The reply should hold every line of the data, unchanged and complete.

GIVEN RECORDS >>
______
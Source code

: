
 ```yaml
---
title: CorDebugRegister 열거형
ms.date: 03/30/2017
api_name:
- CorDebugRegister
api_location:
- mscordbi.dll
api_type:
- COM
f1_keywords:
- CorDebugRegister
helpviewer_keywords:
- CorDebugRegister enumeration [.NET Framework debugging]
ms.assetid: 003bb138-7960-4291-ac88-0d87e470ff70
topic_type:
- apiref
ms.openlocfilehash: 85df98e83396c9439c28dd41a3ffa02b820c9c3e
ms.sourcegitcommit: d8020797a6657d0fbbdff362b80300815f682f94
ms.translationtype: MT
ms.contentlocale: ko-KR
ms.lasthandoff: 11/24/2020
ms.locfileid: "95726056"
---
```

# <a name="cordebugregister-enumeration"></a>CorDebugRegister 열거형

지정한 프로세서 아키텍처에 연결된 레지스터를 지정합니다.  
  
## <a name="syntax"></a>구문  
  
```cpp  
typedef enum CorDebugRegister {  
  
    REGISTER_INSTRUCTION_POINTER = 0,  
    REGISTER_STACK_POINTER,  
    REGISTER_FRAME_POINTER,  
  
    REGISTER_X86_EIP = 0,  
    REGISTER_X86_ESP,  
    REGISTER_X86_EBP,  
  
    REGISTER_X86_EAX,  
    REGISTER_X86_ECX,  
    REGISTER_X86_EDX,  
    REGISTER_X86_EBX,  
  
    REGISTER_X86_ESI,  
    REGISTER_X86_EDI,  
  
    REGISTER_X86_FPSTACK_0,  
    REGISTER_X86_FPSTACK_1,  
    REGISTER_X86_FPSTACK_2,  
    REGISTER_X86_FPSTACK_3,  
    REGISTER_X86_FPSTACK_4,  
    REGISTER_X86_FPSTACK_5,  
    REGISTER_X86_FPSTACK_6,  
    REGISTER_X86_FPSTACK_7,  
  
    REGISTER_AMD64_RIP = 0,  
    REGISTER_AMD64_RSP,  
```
______
RESPONSE TO THE TASK >>
Source code

:
 ```yaml
---
title: CorDebugRegister 열거형
ms.date: 03/30/2017
api_name:
- CorDebugRegister
api_location:
- mscordbi.dll
api_type:
- COM
f1_keywords:
- CorDebugRegister
helpviewer_keywords:
- CorDebugRegister enumeration [.NET Framework debugging]
ms.assetid: 003bb138-7960-4291-ac88-0d87e470ff70
topic_type:
- apiref
ms.openlocfilehash: 85df98e83396c9439c28dd41a3ffa02b820c9c3e
ms.sourcegitcommit: d8020797a6657d0fbbdff362b80300815f682f94
ms.translationtype: MT
ms.contentlocale: ko-KR
ms.lasthandoff: 11/24/2020
ms.locfileid: "95726056"
---
```

# <a name="cordebugregister-enumeration"></a>CorDebugRegister 열거형

지정한 프로세서 아키텍처에 연결된 레지스터를 지정합니다.  
  
## <a name="syntax"></a>구문  
  
```cpp  
typedef enum CorDebugRegister {  
  
    REGISTER_INSTRUCTION_POINTER = 0,  
    REGISTER_STACK_POINTER,  
    REGISTER_FRAME_POINTER,  
  
    REGISTER_X86_EIP = 0,  
    REGISTER_X86_ESP,  
    REGISTER_X86_EBP,  
  
    REGISTER_X86_EAX,  
    REGISTER_X86_ECX,  
    REGISTER_X86_EDX,  
    REGISTER_X86_EBX,  
  
    REGISTER_X86_ESI,  
    REGISTER_X86_EDI,  
  
    REGISTER_X86_FPSTACK_0,  
    REGISTER_X86_FPSTACK_1,  
    REGISTER_X86_FPSTACK_2,  
    REGISTER_X86_FPSTACK_3,  
    REGISTER_X86_FPSTACK_4,  
    REGISTER_X86_FPSTACK_5,  
    REGISTER_X86_FPSTACK_6,  
    REGISTER_X86_FPSTACK_7,  
  
    REGISTER_AMD64_RIP = 0,  
    REGISTER_AMD64_RSP,  
```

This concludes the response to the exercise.